Trudne losy ustawy frankowej
Ustawa umożliwiająca przewalutowanie kredytów zaciągniętych w obcej walucie od początku wzbudzała duże emocje. Część kredytobiorców zadłużonych np. we frankach szwajcarskich czuła się oszukana przez banki, natomiast ci, którzy w ogóle kredytów nie mają, albo zadłużyli się w złotówkach zwracali uwagę, że nikt nikomu nie kazał brać kredytów walutowych i że całe społeczeństwo nie może się zrzucać na pomoc dla garstki frankowiczów.
Projekt przewidywał, że kredytobiorca mógłby ubiegać się w swoim banku o przewalutowanie kredytu w walucie obcej, czyli m.in. w szwajcarskim franku. Przewalutowanie miałoby następować po kursie z dnia sporządzenia umowy restrukturyzacyjnej i polegać na wyliczeniu różnicy między wartością kredytu po przewalutowaniu, a kwotą zadłużenia, jaką posiadałby w tym momencie kredytobiorca, gdyby w przeszłości zawarł z bankiem umowę o kredyt w polskich złotych.
Rząd zakładał, że kosztem takiego przewalutowania kredytobiorca i bank podzielą się po połowie. Jednak pod koniec prac sejmowych głosami opozycji przeszła poprawka, że aż 90 proc. kosztów mają wziąć na siebie banki, a kredytobiorca - 10 proc. W efekcie na warszawskiej giełdzie zaczęła się wyprzedaż akcji banków. Ich właściciele zapowiadali pozwanie Polski, a specjaliści przestrzegali przed destabilizowaniem sektora bankowego. Ale panika była krótka, bo Senat szybko przywrócił ustawie brzmienie proponowane przez rząd, że kosztami przewalutowania kredytobiorcy i kredytodawcy mają się dzielić po 50 proc. Ponadto senatorowie zgłosili do niej tyle poprawek, że jej uchwalenie w tej kadencji stało się właściwie niewykonalne. Przyznała to nawet marszałek Sejmu, Małgorzata Kidawa-Błońska. - Chociaż komisje potrafią pracować przez wiele, wiele godzin, wydaje mi się to nierealne w tej kadencji – oceniła.

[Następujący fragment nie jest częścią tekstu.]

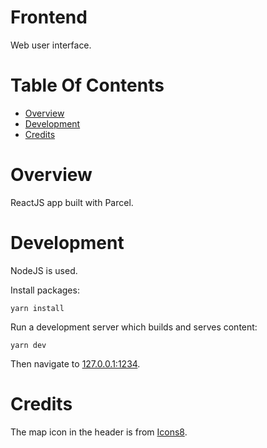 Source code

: # Frontend
Web user interface.

# Table Of Contents
- [Overview](#overview)
- [Development](#development)
- [Credits](#credits)

# Overview
ReactJS app built with Parcel.

# Development
NodeJS is used.

Install packages:

```
yarn install
```

Run a development server which builds and serves content:

```
yarn dev
```

Then navigate to [127.0.0.1:1234](http://127.0.0.1:1234).

# Credits
The map icon in the header is from [Icons8](https://icons8.com).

Jej zdaniem zgłoszona przez SLD poprawka, przerzucająca większość kosztów przewalutowania kredytów na banki „zburzyła założenia tej ustawy i sprawiła, że ustawa jest niekonstytucyjna”.

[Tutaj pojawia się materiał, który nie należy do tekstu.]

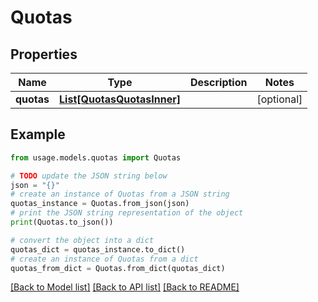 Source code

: # Quotas


## Properties

Name | Type | Description | Notes
------------ | ------------- | ------------- | -------------
**quotas** | [**List[QuotasQuotasInner]**](QuotasQuotasInner.md) |  | [optional] 

## Example

```python
from usage.models.quotas import Quotas

# TODO update the JSON string below
json = "{}"
# create an instance of Quotas from a JSON string
quotas_instance = Quotas.from_json(json)
# print the JSON string representation of the object
print(Quotas.to_json())

# convert the object into a dict
quotas_dict = quotas_instance.to_dict()
# create an instance of Quotas from a dict
quotas_from_dict = Quotas.from_dict(quotas_dict)
```
[[Back to Model list]](../README.md#documentation-for-models) [[Back to API list]](../README.md#documentation-for-api-endpoints) [[Back to README]](../README.md)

Dopłaty zamiast przewalutowania
Poseł Skowrońska zapowiedziała, że choć komisja nie zajmie się ustawą frankową, to podjęła również decyzję o przyśpieszeniu prac nad projektem innej ustawy, która ma pomóc kredytobiorcom. Chodzi o zapisy, dzięki którym ci, którzy znaleźli się w tarapatach finansowych, mogliby otrzymywać pomoc do 1,5 tys. złotych nawet przez 18 miesięcy. Projekt powstał w ministerstwie finansów, ale do Sejmu trafił jako poselski – dzięki temu może być uchwalony szybciej. Początkowo rząd mówił, że ma to być pomoc dla kredytobiorców zadłużonych w złotówkach. Jednak to się zmieniło – ma być niezależna od waluty, w jakiej został zaciągnięty kredyt.

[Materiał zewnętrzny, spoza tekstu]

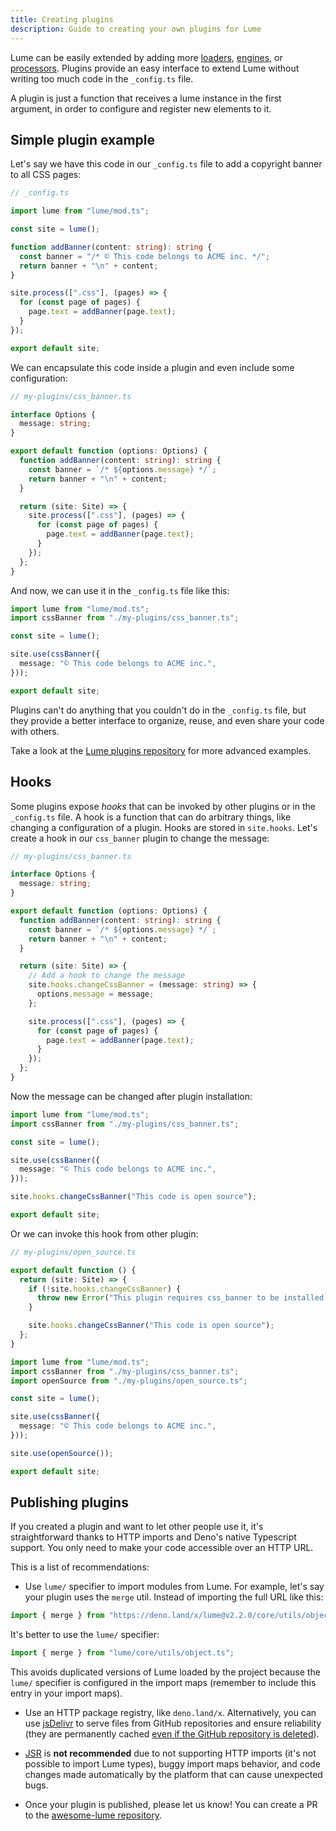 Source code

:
```yaml
---
title: Creating plugins
description: Guide to creating your own plugins for Lume
---
```


Lume can be easily extended by adding more [loaders](../core/loaders.md),
[engines](../core/loaders.md#template-engines), or
[processors](../core/processors.md). Plugins provide an easy interface to extend
Lume without writing too much code in the `_config.ts` file.

A plugin is just a function that receives a lume instance in the first argument,
in order to configure and register new elements to it.

## Simple plugin example

Let's say we have this code in our `_config.ts` file to add a copyright banner
to all CSS pages:

```ts
// _config.ts

import lume from "lume/mod.ts";

const site = lume();

function addBanner(content: string): string {
  const banner = "/* © This code belongs to ACME inc. */";
  return banner + "\n" + content;
}

site.process([".css"], (pages) => {
  for (const page of pages) {
    page.text = addBanner(page.text);
  }
});

export default site;
```

We can encapsulate this code inside a plugin and even include some
configuration:

```ts
// my-plugins/css_banner.ts

interface Options {
  message: string;
}

export default function (options: Options) {
  function addBanner(content: string): string {
    const banner = `/* ${options.message} */`;
    return banner + "\n" + content;
  }

  return (site: Site) => {
    site.process([".css"], (pages) => {
      for (const page of pages) {
        page.text = addBanner(page.text);
      }
    });
  };
}
```

And now, we can use it in the `_config.ts` file like this:

```ts
import lume from "lume/mod.ts";
import cssBanner from "./my-plugins/css_banner.ts";

const site = lume();

site.use(cssBanner({
  message: "© This code belongs to ACME inc.",
}));

export default site;
```

Plugins can't do anything that you couldn't do in the `_config.ts` file, but
they provide a better interface to organize, reuse, and even share your code
with others.

Take a look at the
[Lume plugins repository](https://github.com/lumeland/lume/tree/main/plugins)
for more advanced examples.

## Hooks

Some plugins expose _hooks_ that can be invoked by other plugins or in the
`_config.ts` file. A hook is a function that can do arbitrary things, like
changing a configuration of a plugin. Hooks are stored in `site.hooks`. Let's
create a hook in our `css_banner` plugin to change the message:

```ts
// my-plugins/css_banner.ts

interface Options {
  message: string;
}

export default function (options: Options) {
  function addBanner(content: string): string {
    const banner = `/* ${options.message} */`;
    return banner + "\n" + content;
  }

  return (site: Site) => {
    // Add a hook to change the message
    site.hooks.changeCssBanner = (message: string) => {
      options.message = message;
    };

    site.process([".css"], (pages) => {
      for (const page of pages) {
        page.text = addBanner(page.text);
      }
    });
  };
}
```

Now the message can be changed after plugin installation:

```ts
import lume from "lume/mod.ts";
import cssBanner from "./my-plugins/css_banner.ts";

const site = lume();

site.use(cssBanner({
  message: "© This code belongs to ACME inc.",
}));

site.hooks.changeCssBanner("This code is open source");

export default site;
```

Or we can invoke this hook from other plugin:

```ts
// my-plugins/open_source.ts

export default function () {
  return (site: Site) => {
    if (!site.hooks.changeCssBanner) {
      throw new Error("This plugin requires css_banner to be installed before");
    }

    site.hooks.changeCssBanner("This code is open source");
  };
}
```

```ts
import lume from "lume/mod.ts";
import cssBanner from "./my-plugins/css_banner.ts";
import openSource from "./my-plugins/open_source.ts";

const site = lume();

site.use(cssBanner({
  message: "© This code belongs to ACME inc.",
}));

site.use(openSource());

export default site;
```

## Publishing plugins

If you created a plugin and want to let other people use it, it's
straightforward thanks to HTTP imports and Deno's native Typescript support. You
only need to make your code accessible over an HTTP URL.

This is a list of recommendations:

- Use `lume/` specifier to import modules from Lume. For example, let's say your
  plugin uses the `merge` util. Instead of importing the full URL like this:

```js
import { merge } from "https://deno.land/x/lume@v2.2.0/core/utils/object.ts";
```

It's better to use the `lume/` specifier:

```js
import { merge } from "lume/core/utils/object.ts";
```

This avoids duplicated versions of Lume loaded by the project because the
`lume/` specifier is configured in the import maps (remember to include this
entry in your import maps).

- Use an HTTP package registry, like `deno.land/x`. Alternatively, you can use
  [jsDelivr](https://www.jsdelivr.com/) to serve files from GitHub repositories
  and ensure reliability (they are permanently cached
  [even if the GitHub repository is deleted](https://www.jsdelivr.com/github)).

- [JSR](https://jsr.io/) is **not recommended** due to not supporting HTTP
  imports (it's not possible to import Lume types), buggy import maps behavior,
  and code changes made automatically by the platform that can cause unexpected
  bugs.

- Once your plugin is published, please let us know! You can create a PR to the
  [awesome-lume repository](https://github.com/lumeland/awesome-lume).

Rząd szacuje, że z dopłat będzie mogło skorzystać 38 tysięcy kredytobiorców. Ma to kosztować łączne ponad miliard złotych – licząc po 1,5 tys. zł dopłaty przez 18 miesięcy dla 38 tys. kredytów.
Trzeba będzie jednak spełnić szereg warunków. Po pierwsze, pomoc trzeba będzie zwrócić po dwóch latach od otrzymania, choć zwrot mógłby zostać rozłożony na raty. Po drugie, na dopłaty będą mogli liczyć ci, którzy stracili pracę, wartość ich nieruchomości jest niższa od wartości kredytu albo rata kredytu przekracza 60 proc. dochodów danej rodziny.
Pieniędzy nie dostaną ci, którzy sami odeszli z pracy albo ubezpieczyli się od jej utraty. W tym drugim przypadku tak długo, jak otrzymują świadczenie z ubezpieczenia, nie dostaną wsparcia. Na dopłaty nie mogą też liczyć ci, których mieszkanie jest większe niż 75 mkw., a dom większy niż 100 mkw. albo mają także inne mieszkanie lub dom – poza tym, na które zaciągnęli kredyt.
Zgodnie z zapowiedziami polityków, ustawa ma być uchwalona na kolejnym posiedzeniu Sejmu.